His mouth crashes onto mine without warning, no hesitation, no apology. His tongue forcefully penetrates my lips, clashing with mine, as our mouths explore each other in afeverish dance. The taste of strong coffee clings to his breath, undercut by something uniquely him—earth, musk, heat. It fills my lungs like a brand, searing into memory, as though he's marking me from the inside out. The rough stubble on his face scrapes against the soft skin of my chin, sending shivers down my spine.

The heat between us intensifies, curling low and hot in my belly, a wildfire licking through my veins. My breath hitches as my body arches toward him on instinct—helpless, hungry, betrayed by need. This isn't a kiss born of affection or tenderness; it's a conquest, brutal and claiming. His mouth commands mine, and a helpless, breathless moan escapes, torn from someplace deeper than I want to admit, a place that should be locked tight but isn't anymore.

His hands seize me with the force of a claim—one arm cinched around my waist, the other coiling into my hair at the nape of my neck like a leash. He lifts me as if I weigh nothing, pinning me to the wall with a single, brutal movement. The roughness of the wood bites into my back, cold and unforgiving, but it's nothing compared to the heat erupting between us. His thigh wedges itself between mine, thick and unrelenting, the pressure demanding and indecent. My body betrays me—my hips roll, seeking friction, seeking more. Lust claws through me, shoving shame to the background, turning me into a creature both ravenous and reckless.

He finally breaks the kiss—our eyes lock together. Wild hunger burns within them.

"You break the rules again," he growls, voice dipped in dark intent, "and I'll tie you to the bed, spank you until you're sobbing, and fuck you so hard you forget your own name."

"Is that supposed to scare me?" I retort, hoping that he'll take the tremor in my voice for fear and not what it is... arousal.

He smiles. "No. It's a promise."

My body trembles with rage, lust, and shame intermingling until I can't distinguish one from another. All I know is that I feel alive—more alive than I've felt in years. As he slowly lowers me to the ground, dragging my body against his chest until both feet touch the floor, every nerve ending prickles with anticipation.

I slap him hard across the face. His head snaps to the side.

He laughs—dark and dangerous. "You're going to be hell to tame."

Through gritted teeth, I reply, "Then maybe don't try."

He reaches out, cupping my jaw with one hand, forcing me to look up at him. "Oh, sweetheart. I'm not trying. I'm doing."
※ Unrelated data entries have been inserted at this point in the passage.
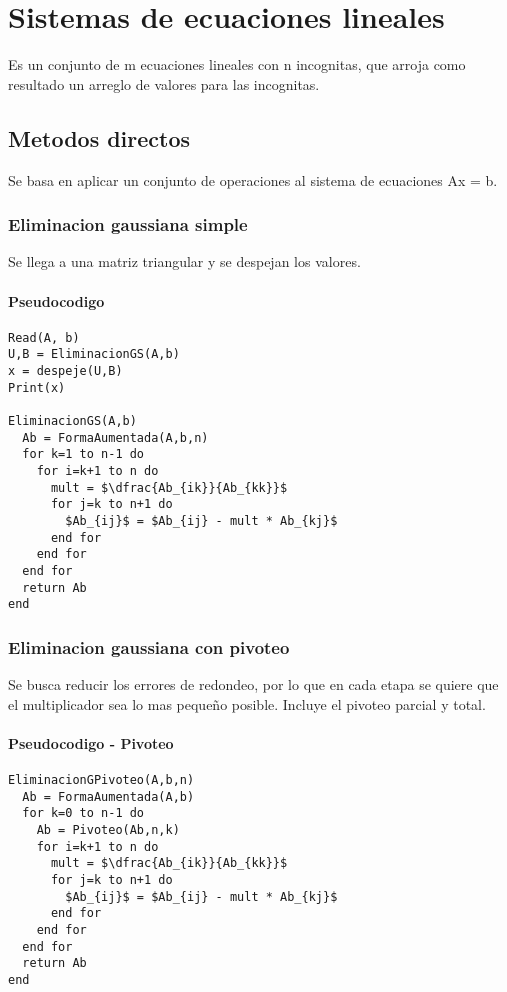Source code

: \documentclass[11pt]{article}
\begin{document}
\newpage
\section{Sistemas de ecuaciones lineales}
Es un conjunto de m ecuaciones lineales con n incognitas, que arroja como resultado un arreglo de valores para las incognitas.
\subsection{Metodos directos}
Se basa en aplicar un conjunto de operaciones al sistema de ecuaciones Ax = b.
\subsubsection{Eliminacion gaussiana simple}
Se llega a una matriz triangular y se despejan los valores.
\paragraph{Pseudocodigo\\}
\begin{lstlisting}[frame=single, mathescape=true]
Read(A, b)
U,B = EliminacionGS(A,b)
x = despeje(U,B)
Print(x)

EliminacionGS(A,b)
  Ab = FormaAumentada(A,b,n)
  for k=1 to n-1 do
    for i=k+1 to n do
      mult = $\dfrac{Ab_{ik}}{Ab_{kk}}$
      for j=k to n+1 do
        $Ab_{ij}$ = $Ab_{ij} - mult * Ab_{kj}$
      end for
    end for
  end for
  return Ab
end 
\end{lstlisting}
\subsubsection{Eliminacion gaussiana con pivoteo}
Se busca reducir los errores de redondeo, por lo que en cada etapa se quiere que el multiplicador sea lo mas pequeño posible. Incluye el pivoteo parcial y total.
\paragraph{Pseudocodigo - Pivoteo\\}
\begin{lstlisting}[frame=single, mathescape=true]
EliminacionGPivoteo(A,b,n)
  Ab = FormaAumentada(A,b)
  for k=0 to n-1 do
    Ab = Pivoteo(Ab,n,k)
    for i=k+1 to n do
      mult = $\dfrac{Ab_{ik}}{Ab_{kk}}$
      for j=k to n+1 do
        $Ab_{ij}$ = $Ab_{ij} - mult * Ab_{kj}$
      end for
    end for
  end for
  return Ab
end 
\end{lstlisting}
\end{document}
The air between us crackles. My breath falters. Outside, the storm may have died, but in here, another one is building. And I know exactly who's holding the match.

6

ZEB

The air inside the cabin is thick enough to taste—like smoke, sweat, and tension that won't break. She's still vibrating from what just passed between us. Hell, I am too. Her slap stung, but it didn’t temper the hunger clawing at my insides—instead, it fanned the flames of something deeper, darker. Not just arousal. Obsession. Possession. The need to take, to own, to claim what had haunted my nights and gnawed at my sanity since the moment I first laid eyes on her years ago.
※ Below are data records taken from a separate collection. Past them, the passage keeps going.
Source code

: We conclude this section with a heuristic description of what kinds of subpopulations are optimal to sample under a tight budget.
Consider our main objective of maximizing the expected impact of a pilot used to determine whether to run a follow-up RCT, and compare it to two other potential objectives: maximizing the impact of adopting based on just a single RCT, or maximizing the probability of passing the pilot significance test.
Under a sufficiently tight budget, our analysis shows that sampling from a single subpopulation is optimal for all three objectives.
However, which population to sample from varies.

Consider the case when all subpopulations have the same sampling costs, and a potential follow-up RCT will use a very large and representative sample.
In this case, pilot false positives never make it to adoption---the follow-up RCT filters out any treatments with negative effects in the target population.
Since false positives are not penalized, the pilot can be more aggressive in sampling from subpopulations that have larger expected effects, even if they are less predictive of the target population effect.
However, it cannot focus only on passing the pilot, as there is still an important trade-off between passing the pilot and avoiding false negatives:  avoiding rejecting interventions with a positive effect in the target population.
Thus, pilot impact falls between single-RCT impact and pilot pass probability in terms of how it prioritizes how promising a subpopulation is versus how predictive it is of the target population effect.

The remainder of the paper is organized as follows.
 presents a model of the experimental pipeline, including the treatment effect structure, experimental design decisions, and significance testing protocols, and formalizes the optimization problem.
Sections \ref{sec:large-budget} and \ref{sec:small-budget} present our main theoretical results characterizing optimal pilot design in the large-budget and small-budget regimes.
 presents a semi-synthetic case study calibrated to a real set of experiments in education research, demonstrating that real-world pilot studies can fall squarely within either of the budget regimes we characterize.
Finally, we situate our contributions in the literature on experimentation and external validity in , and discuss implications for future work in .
She was a girl then. Too young. Untouchable. But now? Now she stood in my cabin, half-wild and flushed from defiance, and every cell in my body screamed to mark her as mine. I wanted to taste her fury, her surrender. Wanted to watch her break—and bloom—under my hands. It wasn’t rational, wasn’t clean. But it was real. And it had teeth. If anything, it sharpened it.
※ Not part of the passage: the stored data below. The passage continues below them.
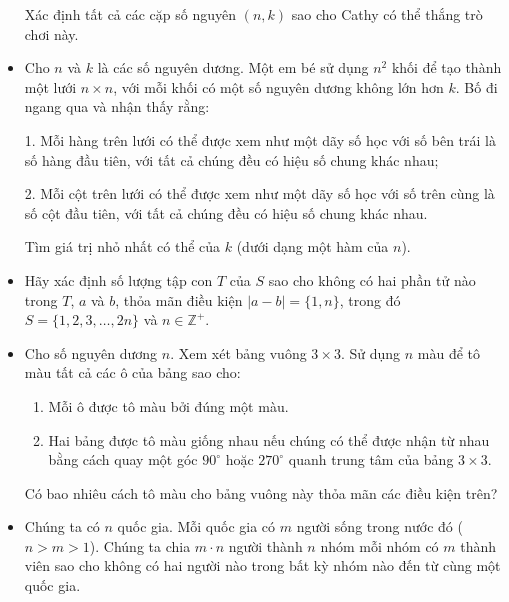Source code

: \documentclass[11pt]{scrartcl}
\begin{document}
\begin{itemize}[label=, leftmargin=0em, itemsep=0.5em]
\begin{btvn}
        Xác định tất cả các cặp số nguyên \( (n,k) \) sao cho Cathy có thể thắng trò chơi này.

    \end{btvn}
    \item \begin{btvn}
        Cho \( n \) và \( k \) là các số nguyên dương. Một em bé sử dụng \( n^2 \) khối để tạo thành một lưới \( n \times n \), với mỗi khối có một số nguyên dương không lớn hơn \( k \). Bố đi ngang qua và nhận thấy rằng:

        1. Mỗi hàng trên lưới có thể được xem như một dãy số học với số bên trái là số hàng đầu tiên, với tất cả chúng đều có hiệu số chung khác nhau;
        
        2. Mỗi cột trên lưới có thể được xem như một dãy số học với số trên cùng là số cột đầu tiên, với tất cả chúng đều có hiệu số chung khác nhau.

        Tìm giá trị nhỏ nhất có thể của \( k \) (dưới dạng một hàm của \( n \)).

    \end{btvn}
    \item \begin{btvn}
        Hãy xác định số lượng tập con $T$ của $S$ sao cho không có hai phần tử nào trong $T$, $a$ và $b$, thỏa mãn điều kiện $|a-b|=\{1,n\}$, trong đó $S =\{1,2,3, \ldots, 2n\}$ và $n \in \mathbb{Z}^+$.
    \end{btvn}

    \item \begin{btvn}
        Cho số nguyên dương $n$. Xem xét bảng vuông $3 \times 3$. Sử dụng $n$ màu để tô màu tất cả các ô của bảng sao cho:
        \begin{enumerate}
            \item Mỗi ô được tô màu bởi đúng một màu.
            \item Hai bảng được tô màu giống nhau nếu chúng có thể được nhận từ nhau bằng cách quay một góc $90^\circ$ hoặc $270^\circ$ quanh trung tâm của bảng $3 \times 3$.
        \end{enumerate}
    Có bao nhiêu cách tô màu cho bảng vuông này thỏa mãn các điều kiện trên?
    \end{btvn}

    \item \begin{btvn}
        Chúng ta có $n$ quốc gia. Mỗi quốc gia có $m$ người sống trong nước đó ($n>m>1$). Chúng ta chia $m \cdot n$ người thành $n$ nhóm mỗi nhóm có $m$ thành viên sao cho không có hai người nào trong bất kỳ nhóm nào đến từ cùng một quốc gia.



\end{btvn}
\end{itemize}
\end{document}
Caryn stands across the room, chest rising and falling in rapid bursts, her skin still flushed from adrenaline and fury. Her eyes blaze with the kind of heat that burns rather than warms. She thinks she’s wrested some control, thinks that slap landed a blow deeper than skin. That it created distance between us, drewa line I wouldn’t cross. But all it did was ignite the full force of my fixation—no longer simmering, but white-hot, ravenous.

She didn’t win. She merely summoned the storm.

"You're playing with fire," I say, voice low, raw, like it scraped its way out of my chest.